Main image of article Senates Blocks Net Neutrality Rules Resolution

Freedom of speech and the Internet will remain where it is -- at least for the moment -- because a Senate resolution to overturn the Federal Communications Commission’s open Internet rules failed. To understand the importance of the measure, you first have to understand how the Internet works. Each time when we use the Net to to send an e-mail, play a game, make a phone call, download a song or watch an online video, we're using it to communicate with other parties. Between our computer and the ones we're interacting with, there are many more computers, routers and wires. Data flows through servers, which are operated by the ISP (Internet Service Providers -- the ones we pay for Internet services), and from there across some systems that make up the Internet and process the data according to a set of rules known as the “Internet Protocol,” or IP. Usually, users don’t think about this process and tend to believe that our digital data flows between parties we choose to communicate with — automatically and unaltered. The Threat ISPs control our Internet experience. How can they threaten our privacy? Easily.
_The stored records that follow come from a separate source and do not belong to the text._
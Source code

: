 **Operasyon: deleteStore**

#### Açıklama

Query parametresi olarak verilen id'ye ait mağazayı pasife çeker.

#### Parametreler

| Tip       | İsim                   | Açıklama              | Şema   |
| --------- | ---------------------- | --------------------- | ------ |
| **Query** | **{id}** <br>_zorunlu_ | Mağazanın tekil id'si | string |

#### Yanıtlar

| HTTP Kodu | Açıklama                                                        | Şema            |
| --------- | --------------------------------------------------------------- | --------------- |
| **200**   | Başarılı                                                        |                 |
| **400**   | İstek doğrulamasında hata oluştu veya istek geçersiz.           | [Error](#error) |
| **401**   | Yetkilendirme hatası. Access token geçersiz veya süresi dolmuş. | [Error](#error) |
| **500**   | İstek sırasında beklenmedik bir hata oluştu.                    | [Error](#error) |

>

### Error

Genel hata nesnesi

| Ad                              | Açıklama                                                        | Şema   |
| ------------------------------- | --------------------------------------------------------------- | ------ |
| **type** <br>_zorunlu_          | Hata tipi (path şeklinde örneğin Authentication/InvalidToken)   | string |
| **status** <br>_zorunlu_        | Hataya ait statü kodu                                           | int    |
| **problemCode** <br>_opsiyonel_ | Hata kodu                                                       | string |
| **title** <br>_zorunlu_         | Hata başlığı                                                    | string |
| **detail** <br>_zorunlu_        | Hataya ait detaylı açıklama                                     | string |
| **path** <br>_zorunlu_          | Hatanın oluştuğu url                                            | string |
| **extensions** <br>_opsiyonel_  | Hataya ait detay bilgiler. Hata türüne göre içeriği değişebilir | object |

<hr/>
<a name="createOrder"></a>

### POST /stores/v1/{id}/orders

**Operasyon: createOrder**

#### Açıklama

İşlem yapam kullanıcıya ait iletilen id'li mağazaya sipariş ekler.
Every time we do something online, the ISP can see, interfere and limit our actions. With today's technology, they can even get into our secure computer and watch everything we do. And that's not all: ISPs can force us to use their own software applications and filter out content we want to visit -- but they don't want us to see. Some examples of ISPs who've restricted user access:
  • AT&T proposed a software anti-piracy program in order to find out if their users were infringing content, and managed to restrict access to some websites.
  • BellSouth denied some customers access to MySpace and YouTube due to their refusal to pay for BellSouth’s quality of service package.
  • Cingular blocked PayPal in order to force users to use another online payment service, Direct Bill.
The FCC's rules will curb such practices. Since the effort in the Senate to overturn them failed 46-52, we're out of the woods for now.